Ruddick, in an interview with One Step Off The Grid this week, said Planet Ark Power and its dynamic solar management solution, was formed by former senior electrical engineers on Queensland’s government-owned networks, who had watched as voltage instability issues started to arise from the first flush of residential solar installs in the Sunshine State.
“Our tech solution solves this challenge of zero export restrictions being applied,” Ruddick said. “What we’re doing is bringing those large remote solar and wind farms into the urban environment where the energy is actually needed, avoiding transmission costs, and giving confidence that voltage management is being provided dynamically.
“Once you solve those zero export issues, the investment becomes de-risked… and that’s where Epic Energy comes into the fold, and enters a PPA (power purchase agreement) with Ikea based on de-risked or predictable investment returns.
“This results in a new investment class which we call Microgrids as a Service (MAS).

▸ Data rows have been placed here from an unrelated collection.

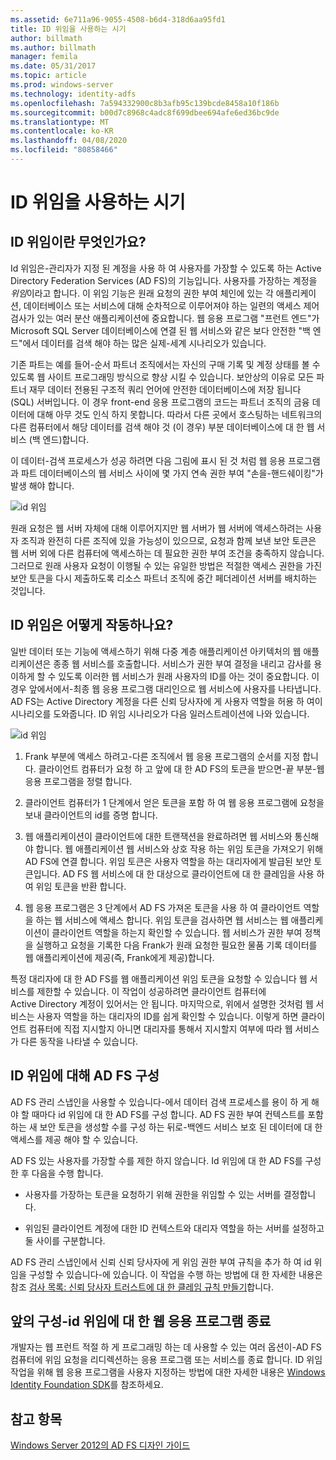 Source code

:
 ```yaml
---
ms.assetid: 6e711a96-9055-4508-b6d4-318d6aa95fd1
title: ID 위임을 사용하는 시기
author: billmath
ms.author: billmath
manager: femila
ms.date: 05/31/2017
ms.topic: article
ms.prod: windows-server
ms.technology: identity-adfs
ms.openlocfilehash: 7a594332900c8b3afb95c139bcde8458a10f186b
ms.sourcegitcommit: b00d7c8968c4adc8f699dbee694afe6ed36bc9de
ms.translationtype: MT
ms.contentlocale: ko-KR
ms.lasthandoff: 04/08/2020
ms.locfileid: "80858466"
---
```

# <a name="when-to-use-identity-delegation"></a>ID 위임을 사용하는 시기
  
## <a name="what-is-identity-delegation"></a>ID 위임이란 무엇인가요?  
Id 위임은\-관리자가 지정 된 계정을 사용 하 여 사용자를 가장할 수 있도록 하는 Active Directory Federation Services \(AD FS\)의 기능입니다. 사용자를 가장하는 계정을 *위임*이라고 합니다. 이 위임 기능은 원래 요청의 권한 부여 체인에 있는 각 애플리케이션, 데이터베이스 또는 서비스에 대해 순차적으로 이루어져야 하는 일련의 액세스 제어 검사가 있는 여러 분산 애플리케이션에 중요합니다. 웹 응용 프로그램 "프런트 엔드"가 Microsoft SQL Server 데이터베이스에 연결 된 웹 서비스와 같은 보다 안전한 "백 엔드"에서 데이터를 검색 해야 하는 많은 실제\-세계 시나리오가 있습니다.  
  
기존 파트는 예를 들어\-순서 파트너 조직에서는 자신의 구매 기록 및 계정 상태를 볼 수 있도록 웹 사이트 프로그래밍 방식으로 향상 시킬 수 있습니다. 보안상의 이유로 모든 파트너 재무 데이터 전용된 구조적 쿼리 언어에 안전한 데이터베이스에 저장 됩니다 \(SQL\) 서버입니다. 이 경우 front\-end 응용 프로그램의 코드는 파트너 조직의 금융 데이터에 대해 아무 것도 인식 하지 못합니다. 따라서 다른 곳에서 호스팅하는 네트워크의 다른 컴퓨터에서 해당 데이터를 검색 해야 것 \(이 경우\) 부분 데이터베이스에 대 한 웹 서비스 \(백 엔드\)합니다.  
  
이 데이터\-검색 프로세스가 성공 하려면 다음 그림에 표시 된 것 처럼 웹 응용 프로그램과 파트 데이터베이스의 웹 서비스 사이에 몇 가지 연속 권한 부여 "손을\-핸드쉐이킹"가 발생 해야 합니다.  
  
![id 위임](media/adfs2_identitydelegationconcept.gif)  
  
원래 요청은 웹 서버 자체에 대해 이루어지지만 웹 서버가 웹 서버에 액세스하려는 사용자 조직과 완전히 다른 조직에 있을 가능성이 있으므로, 요청과 함께 보낸 보안 토큰은 웹 서버 외에 다른 컴퓨터에 액세스하는 데 필요한 권한 부여 조건을 충족하지 않습니다. 그러므로 원래 사용자 요청이 이행될 수 있는 유일한 방법은 적절한 액세스 권한을 가진 보안 토큰을 다시 제출하도록 리소스 파트너 조직에 중간 페더레이션 서버를 배치하는 것입니다.  
  
## <a name="how-does-identity-delegation-work"></a>ID 위임은 어떻게 작동하나요?  
일반 데이터 또는 기능에 액세스하기 위해 다중 계층 애플리케이션 아키텍처의 웹 애플리케이션은 종종 웹 서비스를 호출합니다. 서비스가 권한 부여 결정을 내리고 감사를 용이하게 할 수 있도록 이러한 웹 서비스가 원래 사용자의 ID를 아는 것이 중요합니다. 이 경우 앞에서에서\-최종 웹 응용 프로그램 대리인으로 웹 서비스에 사용자를 나타냅니다. AD FS는 Active Directory 계정을 다른 신뢰 당사자에 게 사용자 역할을 허용 하 여이 시나리오를 도와줍니다. ID 위임 시나리오가 다음 일러스트레이션에 나와 있습니다.  
  
![id 위임](media/adfs2_identitydelegationsteps.gif)  
  
1.  Frank 부분에 액세스 하려고\-다른 조직에서 웹 응용 프로그램의 순서를 지정 합니다. 클라이언트 컴퓨터가 요청 하 고 앞에 대 한 AD FS의 토큰을 받으면\-끝 부분\-웹 응용 프로그램을 정렬 합니다.  
  
2.  클라이언트 컴퓨터가 1 단계에서 얻은 토큰을 포함 하 여 웹 응용 프로그램에 요청을 보내 클라이언트의 id를 증명 합니다.  
  
3.  웹 애플리케이션이 클라이언트에 대한 트랜잭션을 완료하려면 웹 서비스와 통신해야 합니다. 웹 애플리케이션 웹 서비스와 상호 작용 하는 위임 토큰을 가져오기 위해 AD FS에 연결 합니다. 위임 토큰은 사용자 역할을 하는 대리자에게 발급된 보안 토큰입니다. AD FS 웹 서비스에 대 한 대상으로 클라이언트에 대 한 클레임을 사용 하 여 위임 토큰을 반환 합니다.  
  
4.  웹 응용 프로그램은 3 단계에서 AD FS 가져온 토큰을 사용 하 여 클라이언트 역할을 하는 웹 서비스에 액세스 합니다. 위임 토큰을 검사하면 웹 서비스는 웹 애플리케이션이 클라이언트 역할을 하는지 확인할 수 있습니다. 웹 서비스가 권한 부여 정책을 실행하고 요청을 기록한 다음 Frank가 원래 요청한 필요한 물품 기록 데이터를 웹 애플리케이션에 제공(즉, Frank에게 제공)합니다.  
  
특정 대리자에 대 한 AD FS를 웹 애플리케이션 위임 토큰을 요청할 수 있습니다 웹 서비스를 제한할 수 있습니다. 이 작업이 성공하려면 클라이언트 컴퓨터에 Active Directory 계정이 있어서는 안 됩니다. 마지막으로, 위에서 설명한 것처럼 웹 서비스는 사용자 역할을 하는 대리자의 ID를 쉽게 확인할 수 있습니다. 이렇게 하면 클라이언트 컴퓨터에 직접 지시할지 아니면 대리자를 통해서 지시할지 여부에 따라 웹 서비스가 다른 동작을 나타낼 수 있습니다.  
  
## <a name="configuring-ad-fs-for-identity-delegation"></a>ID 위임에 대해 AD FS 구성  
AD FS 관리 스냅인을 사용할 수 있습니다\-에서 데이터 검색 프로세스를 용이 하 게 해야 할 때마다 id 위임에 대 한 AD FS를 구성 합니다. AD FS 권한 부여 컨텍스트를 포함 하는 새 보안 토큰을 생성할 수를 구성 하는 뒤로\-백엔드 서비스 보호 된 데이터에 대 한 액세스를 제공 해야 할 수 있습니다.  
  
AD FS 있는 사용자를 가장할 수를 제한 하지 않습니다. Id 위임에 대 한 AD FS를 구성한 후 다음을 수행 합니다.  
  
-   사용자를 가장하는 토큰을 요청하기 위해 권한을 위임할 수 있는 서버를 결정합니다.  
  
-   위임된 클라이언트 계정에 대한 ID 컨텍스트와 대리자 역할을 하는 서버를 설정하고 둘 사이를 구분합니다.  
  
AD FS 관리 스냅인에서 신뢰 신뢰 당사자에 게 위임 권한 부여 규칙을 추가 하 여 id 위임을 구성할 수 있습니다\-에 있습니다. 이 작업을 수행 하는 방법에 대 한 자세한 내용은 참조 [검사 목록: 신뢰 당사자 트러스트에 대 한 클레임 규칙 만들기](../../ad-fs/deployment/Checklist--Creating-Claim-Rules-for-a-Relying-Party-Trust.md)합니다.  
  
## <a name="configuring-the-front-end-web-application-for-identity-delegation"></a>앞의 구성\-id 위임에 대 한 웹 응용 프로그램 종료  
개발자는 웹 프런트 적절 하 게 프로그래밍 하는 데 사용할 수 있는 여러 옵션이\-AD FS 컴퓨터에 위임 요청을 리디렉션하는 응용 프로그램 또는 서비스를 종료 합니다. ID 위임 작업을 위해 웹 응용 프로그램을 사용자 지정하는 방법에 대한 자세한 내용은 [Windows Identity Foundation SDK](https://go.microsoft.com/fwlink/?LinkId=122266)를 참조하세요.  
  
## <a name="see-also"></a>참고 항목
[Windows Server 2012의 AD FS 디자인 가이드](AD-FS-Design-Guide-in-Windows-Server-2012.md)
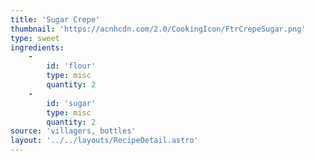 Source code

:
 ```yaml
---
title: 'Sugar Crepe'
thumbnail: 'https://acnhcdn.com/2.0/CookingIcon/FtrCrepeSugar.png'
type: sweet
ingredients:
	-
		id: 'flour'
		type: misc
		quantity: 2
	-
		id: 'sugar'
		type: misc
		quantity: 2
source: 'villagers, bottles'
layout: '../../layouts/RecipeDetail.astro'
---
```

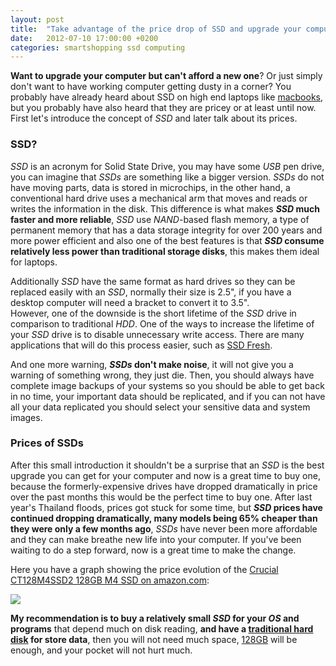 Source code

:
 ```yaml
---
layout: post
title:  "Take advantage of the price drop of SSD and upgrade your computer today!"
date:   2012-07-10 17:00:00 +0200
categories: smartshopping ssd computing
---
```

**Want to upgrade your computer but can't afford a new one**? Or just simply don't want to have working computer getting dusty in a corner? You probably have already heard about SSD on high end laptops like [macbooks](https://wheretobuy.apphb.com/us/macbook), but you probably have also heard that they are pricey or at least until now.\
First let's introduce the concept of *SSD* and later talk about its prices.

### SSD?

*SSD* is an acronym for Solid State Drive, you may have some *USB* pen drive, you can imagine that *SSDs* are something like a bigger version. *SSDs* do not have moving parts, data is stored in microchips, in the other hand, a conventional hard drive uses a mechanical arm that moves and reads or writes the information in the disk. This difference is what makes ***SSD* much faster and more reliable**, *SSD* use *NAND*-based flash memory, a type of permanent memory that has a data storage integrity for over 200 years and more power efficient and also one of the best features is that ***SSD* consume relatively less power than traditional storage disks**, this makes them ideal for laptops.

Additionally *SSD* have the same format as hard drives so they can be replaced easily with an *SSD*, normally their size is 2.5", if you have a desktop computer will need a bracket to convert it to 3.5".\
However, one of the downside is the short lifetime of the *SSD* drive in comparison to traditional *HDD*. One of the ways to increase the lifetime of your *SSD* drive is to disable unnecessary write access. There are many applications that will do this process easier, such as [SSD Fresh](http://www.abelssoft.net/ssdfresh.php).

And one more warning, ***SSDs* don't make noise**, it will not give you a warning of something wrong, they just die. Then, you should always have complete image backups of your systems so you should be able to get back in no time, your important data should be replicated, and if you can not have all your data replicated you should select your sensitive data and system images.

### Prices of SSDs

After this small introduction it shouldn't be a surprise that an *SSD* is the best upgrade you can get for your computer and now is a great time to buy one, because the formerly-expensive drives have dropped dramatically in price over the past months this would be the perfect time to buy one. After last year's Thailand floods, prices got stuck for some time, but ***SSD* prices have continued dropping dramatically, many models being 65% cheaper than they were only a few months ago**, *SSDs* have never been more affordable and they can make breathe new life into your computer. If you've been waiting to do a step forward, now is a great time to make the change.

Here you have a graph showing the price evolution of the [Crucial CT128M4SSD2 128GB M4 SSD on amazon.com](http://www.amazon.com/gp/product/B004W2JKZI/ref=as_li_ss_il?ie=UTF8&tag=mkx-20&linkCode=as2&camp=1789&creative=390957&creativeASIN=B004W2JKZI):

[![](https://3.bp.blogspot.com/-M3DPcY4IFAc/Vyhjlq4993I/AAAAAAAAAyg/q8MxYXemNtYh7c6Bk7SBNoab4errO3WXgCLcB/s400/ssd%2Bprice%2Bdrop.jpg)](https://3.bp.blogspot.com/-M3DPcY4IFAc/Vyhjlq4993I/AAAAAAAAAyg/q8MxYXemNtYh7c6Bk7SBNoab4errO3WXgCLcB/s1600/ssd%2Bprice%2Bdrop.jpg)

**My recommendation is to buy a relatively small *SSD* for your *OS* and programs** that depend much on disk reading, **and have a [traditional hard disk](https://wheretobuy.apphb.com/us/hard%20disk%20drive) for store data**, then you will not need much space, [128GB](https://wheretobuy.apphb.com/us/ssd%20128gb) will be enough, and your pocket will not hurt much.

These can be used by industrial zones to install optimised rooftop solar and offer the sort of predictable returns on investment that are currently bedeviling the big solar farms.”
In the case of the Ikea MAS, Planet Ark Power will be offering all of the bells and whistles of its energy management system, including dynamic voltage management, generation capacity enhancement, and load and voltage balancing.
EleXsys will also be used to optimise the microgrid’s operation by operating as a fast response balance between generation and load, and will use the battery to balance load and generation at local level to optimise network utilisation.
The system will also offer network monitoring and visibility, Frequency Control Ancillary Services (FCAS), and independent frequency and harmonics management.
The latter services will likely come into play as part of stage two of the project, which will add a solar shaded car-parking facility and boost the amount of surplus energy to be sold into the grid while continuing to power the site.
This stage will generate a further 30% the store’s energy needs, resulting in Ikea Adelaide becoming 100% powered by onsite renewable generation.
Following this, the aim is for Ikea and its partners to investigate the viability of hydrogen energy being generated on site, and of Ikea becoming an energy provider, able to generate and and sell renewable energy to the grid.
For the near-term, however, the focus is on taking Ikea Adelaide to 70 per cent renewable in a way that seamlessly brings benefits to the broader grid, rather than headaches.
“Epic Energy believes this project – and decentralised generation more broadly – sets the foundation for a sustainable new energy model for Australia, that will play an important role in Australia’s energy mix over the coming years,” says Epic Energy CEO Clive D’ Cruz.
“Our involvement demonstrates the attractiveness of investing in projects that can safely, securely and reliably export surplus clean energy into low voltage urban networks.”
And for the South Australian government, whose Renewable Technology Fund contributed $1.95 million in funding to the project, the microgrid offers another piece of the puzzle for the state’s world-leading shift to a majority renewables-powered grid.
“Solar power and battery with Schneider’s microgrid management systems and Planet Ark Power’s voltage management system… [will] together allow Ikea to help SA Power Networks to manage the local network to improve the quality of power to nearby homes and businesses,” state energy minister Dan van Holst Pellekaan said on Wednesday.
“The project will let Ikea significantly reduce its carbon footprint and make it easier for other companies to adopt low carbon technologies … and is a significant project for the state.”